The Volkswagen ID. R Electric Race Car Broke Multiple World Records and Then Retired

It’s great to go out on top, and the Volkswagen ID. R did just that. After an impressive but short lifespan, the record-setting electric race car was retired along with the rest of the Volkswagen racing program. However, the influence of the Volkswagen ID. R will still be felt in the rest of Volkswagen’s ID. electric lineup.

The Volkswagen ID. R electric race car

The Volkswagen ID. R electric race car driving on a race track
The Volkswagen ID. R electric race car | Volkswagen of America, Inc. Newspress Limited

The Volkswagen ID. R first appeared in 2018. The race car is powered by two electric motors, with one on each axle. Together they produce 507 kW, 680 hp, and 479 lb-ft of torque, says Green Car Congress. This electric race car can go from 0 to 60 mph in just 2.25 seconds, and it has a top speed of 263.1 mph.

The Volkswagen ID. R’s electric speed and power have enabled it to break and set several world records in different races worldwide. Two notable examples are its triumphs at Pikes Peak and Nürburgring. In June 2018, it set a track record at the Pikes Peak International Hill Climb, with 7:57.148 minutes. Meanwhile, tt set the electric record at the Nürburgring in June 2019, with a time of 6:05.336 minutes. This was faster than the previous record by 40.564 seconds, reports Volkswagen and the ID. R had an average speed of 204.96 km/h (127.36 mph).
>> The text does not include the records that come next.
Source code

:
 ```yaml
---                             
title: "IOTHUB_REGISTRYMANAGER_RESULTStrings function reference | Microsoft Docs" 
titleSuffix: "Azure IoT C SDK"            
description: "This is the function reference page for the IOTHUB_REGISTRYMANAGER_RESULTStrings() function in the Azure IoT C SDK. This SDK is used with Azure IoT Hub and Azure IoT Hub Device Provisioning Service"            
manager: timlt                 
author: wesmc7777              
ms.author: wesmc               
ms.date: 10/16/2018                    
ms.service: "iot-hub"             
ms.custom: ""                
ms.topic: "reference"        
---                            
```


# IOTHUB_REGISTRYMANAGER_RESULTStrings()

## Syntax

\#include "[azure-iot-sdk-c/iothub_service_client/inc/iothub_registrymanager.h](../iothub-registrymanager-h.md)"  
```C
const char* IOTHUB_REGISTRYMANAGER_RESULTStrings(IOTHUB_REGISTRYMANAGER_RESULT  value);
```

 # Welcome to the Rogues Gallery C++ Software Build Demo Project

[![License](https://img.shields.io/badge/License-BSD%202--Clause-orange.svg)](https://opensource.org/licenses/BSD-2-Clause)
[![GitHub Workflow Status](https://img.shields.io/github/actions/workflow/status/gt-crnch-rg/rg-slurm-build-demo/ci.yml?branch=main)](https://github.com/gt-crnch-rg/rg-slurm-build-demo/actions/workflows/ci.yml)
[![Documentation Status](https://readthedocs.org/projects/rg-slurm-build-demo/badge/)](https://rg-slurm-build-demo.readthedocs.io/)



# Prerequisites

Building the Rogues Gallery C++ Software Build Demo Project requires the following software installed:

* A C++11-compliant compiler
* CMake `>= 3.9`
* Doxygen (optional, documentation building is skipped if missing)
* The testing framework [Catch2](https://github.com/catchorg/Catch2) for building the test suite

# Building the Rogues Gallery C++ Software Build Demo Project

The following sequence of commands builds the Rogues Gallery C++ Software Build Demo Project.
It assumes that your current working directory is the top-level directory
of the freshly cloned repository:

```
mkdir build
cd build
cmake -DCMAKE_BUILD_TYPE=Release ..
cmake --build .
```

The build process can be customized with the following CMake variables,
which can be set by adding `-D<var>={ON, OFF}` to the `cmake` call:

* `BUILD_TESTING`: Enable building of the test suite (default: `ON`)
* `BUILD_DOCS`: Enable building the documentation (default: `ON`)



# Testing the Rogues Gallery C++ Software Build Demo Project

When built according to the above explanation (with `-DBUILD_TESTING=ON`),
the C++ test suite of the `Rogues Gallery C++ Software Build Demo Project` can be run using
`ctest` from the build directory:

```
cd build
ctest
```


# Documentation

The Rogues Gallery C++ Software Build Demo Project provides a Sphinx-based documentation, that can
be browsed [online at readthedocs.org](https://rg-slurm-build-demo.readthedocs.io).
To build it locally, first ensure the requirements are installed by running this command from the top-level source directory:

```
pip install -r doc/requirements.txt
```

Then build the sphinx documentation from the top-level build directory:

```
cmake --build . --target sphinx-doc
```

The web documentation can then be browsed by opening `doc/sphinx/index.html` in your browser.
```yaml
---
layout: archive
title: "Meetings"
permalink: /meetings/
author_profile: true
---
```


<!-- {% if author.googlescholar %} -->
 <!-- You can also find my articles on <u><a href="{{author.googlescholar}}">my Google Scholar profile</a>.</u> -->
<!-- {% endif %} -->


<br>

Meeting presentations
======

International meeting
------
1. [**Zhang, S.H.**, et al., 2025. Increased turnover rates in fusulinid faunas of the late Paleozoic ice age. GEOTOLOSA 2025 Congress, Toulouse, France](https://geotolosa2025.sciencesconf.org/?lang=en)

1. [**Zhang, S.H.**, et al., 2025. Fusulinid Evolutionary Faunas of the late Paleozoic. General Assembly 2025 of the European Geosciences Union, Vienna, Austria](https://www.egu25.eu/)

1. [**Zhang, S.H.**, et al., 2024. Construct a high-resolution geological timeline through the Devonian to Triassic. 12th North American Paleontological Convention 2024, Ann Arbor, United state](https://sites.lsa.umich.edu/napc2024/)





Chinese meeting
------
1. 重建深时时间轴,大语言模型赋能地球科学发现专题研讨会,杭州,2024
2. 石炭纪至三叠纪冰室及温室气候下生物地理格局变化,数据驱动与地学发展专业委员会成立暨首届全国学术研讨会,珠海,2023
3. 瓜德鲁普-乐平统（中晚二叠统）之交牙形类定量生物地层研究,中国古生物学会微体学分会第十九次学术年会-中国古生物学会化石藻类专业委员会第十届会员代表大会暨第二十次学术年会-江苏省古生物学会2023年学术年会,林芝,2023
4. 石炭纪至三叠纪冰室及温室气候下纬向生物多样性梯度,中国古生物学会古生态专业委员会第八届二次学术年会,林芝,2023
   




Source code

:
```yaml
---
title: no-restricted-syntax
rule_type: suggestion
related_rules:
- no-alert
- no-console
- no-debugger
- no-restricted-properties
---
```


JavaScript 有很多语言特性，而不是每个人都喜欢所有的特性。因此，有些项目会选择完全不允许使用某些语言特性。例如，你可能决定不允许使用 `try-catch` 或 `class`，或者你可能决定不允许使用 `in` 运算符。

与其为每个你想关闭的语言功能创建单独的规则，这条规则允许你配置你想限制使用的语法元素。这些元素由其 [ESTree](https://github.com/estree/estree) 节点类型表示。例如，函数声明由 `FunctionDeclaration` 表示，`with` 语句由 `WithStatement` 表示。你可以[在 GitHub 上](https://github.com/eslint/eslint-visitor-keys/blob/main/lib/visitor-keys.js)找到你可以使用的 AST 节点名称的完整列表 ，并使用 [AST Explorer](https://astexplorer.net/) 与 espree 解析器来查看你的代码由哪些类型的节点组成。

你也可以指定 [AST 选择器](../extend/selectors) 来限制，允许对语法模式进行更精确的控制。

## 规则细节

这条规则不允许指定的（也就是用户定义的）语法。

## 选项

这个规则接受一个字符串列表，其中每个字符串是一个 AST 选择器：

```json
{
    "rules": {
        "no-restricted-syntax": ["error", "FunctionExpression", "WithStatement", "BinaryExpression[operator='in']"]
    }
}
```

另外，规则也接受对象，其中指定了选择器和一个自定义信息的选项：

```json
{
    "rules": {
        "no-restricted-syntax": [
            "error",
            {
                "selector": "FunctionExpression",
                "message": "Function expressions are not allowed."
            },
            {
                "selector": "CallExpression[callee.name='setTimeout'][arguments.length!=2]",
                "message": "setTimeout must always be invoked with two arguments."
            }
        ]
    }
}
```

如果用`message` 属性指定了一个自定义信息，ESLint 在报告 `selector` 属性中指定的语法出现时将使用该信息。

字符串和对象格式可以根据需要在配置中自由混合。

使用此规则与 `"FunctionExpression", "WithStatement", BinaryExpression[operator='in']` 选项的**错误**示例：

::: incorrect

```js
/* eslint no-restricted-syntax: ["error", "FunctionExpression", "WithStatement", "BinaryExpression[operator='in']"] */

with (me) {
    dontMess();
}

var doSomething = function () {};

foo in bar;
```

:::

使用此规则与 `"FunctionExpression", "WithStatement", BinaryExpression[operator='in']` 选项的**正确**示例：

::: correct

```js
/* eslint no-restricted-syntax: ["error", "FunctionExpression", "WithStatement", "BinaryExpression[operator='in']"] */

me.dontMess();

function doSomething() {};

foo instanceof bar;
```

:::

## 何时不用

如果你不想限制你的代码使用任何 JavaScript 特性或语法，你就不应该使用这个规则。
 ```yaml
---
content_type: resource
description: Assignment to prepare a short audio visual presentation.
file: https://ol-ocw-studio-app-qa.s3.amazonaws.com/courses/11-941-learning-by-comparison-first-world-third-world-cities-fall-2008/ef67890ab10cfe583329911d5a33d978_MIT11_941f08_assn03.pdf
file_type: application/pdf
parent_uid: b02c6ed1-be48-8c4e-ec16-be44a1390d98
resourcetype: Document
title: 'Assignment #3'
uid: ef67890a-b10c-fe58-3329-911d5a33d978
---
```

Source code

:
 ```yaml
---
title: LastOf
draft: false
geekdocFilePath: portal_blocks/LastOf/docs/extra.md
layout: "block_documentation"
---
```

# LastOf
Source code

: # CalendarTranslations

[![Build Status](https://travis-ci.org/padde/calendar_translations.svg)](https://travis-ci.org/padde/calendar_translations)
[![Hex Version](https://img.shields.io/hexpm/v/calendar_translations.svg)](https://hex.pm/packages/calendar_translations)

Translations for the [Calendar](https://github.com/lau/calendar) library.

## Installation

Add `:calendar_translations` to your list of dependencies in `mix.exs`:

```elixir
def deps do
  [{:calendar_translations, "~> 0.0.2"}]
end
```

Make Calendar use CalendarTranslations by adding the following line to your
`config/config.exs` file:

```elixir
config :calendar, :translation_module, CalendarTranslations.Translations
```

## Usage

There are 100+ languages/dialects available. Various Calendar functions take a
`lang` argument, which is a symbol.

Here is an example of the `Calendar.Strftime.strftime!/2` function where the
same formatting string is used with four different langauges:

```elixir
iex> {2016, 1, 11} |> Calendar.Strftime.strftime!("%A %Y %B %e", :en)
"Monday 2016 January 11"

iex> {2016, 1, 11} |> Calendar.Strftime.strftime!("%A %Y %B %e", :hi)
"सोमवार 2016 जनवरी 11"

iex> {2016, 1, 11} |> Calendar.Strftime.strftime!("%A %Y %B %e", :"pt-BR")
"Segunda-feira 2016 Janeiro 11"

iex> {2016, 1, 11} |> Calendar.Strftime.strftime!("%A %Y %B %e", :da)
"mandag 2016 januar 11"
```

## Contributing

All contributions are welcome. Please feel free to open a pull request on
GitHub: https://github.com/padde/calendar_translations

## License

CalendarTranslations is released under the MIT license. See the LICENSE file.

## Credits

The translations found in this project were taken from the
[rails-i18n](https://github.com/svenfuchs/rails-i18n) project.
In September 2019, the VW ID. R set another record, posting the fastest time going up the Tianmen Shan Big Gate Road in China, with 7:38.585 minutes, reports Top Gear. For all of these appearances, Romain Dumas was the record-setting driver.

The end of the ID. R and Volkswagen motorsports

At the end of 2020, Volkswagen announced that it would close its motorsport division and focus its resources on mass-market electric vehicles (EVs), reports VW ID. Talk. By 2025, Volkswagen plans to invest about $86 billion into developing electric technologies. This large investment makes it difficult for Volkswagen to continue funding its expensive racing program as well.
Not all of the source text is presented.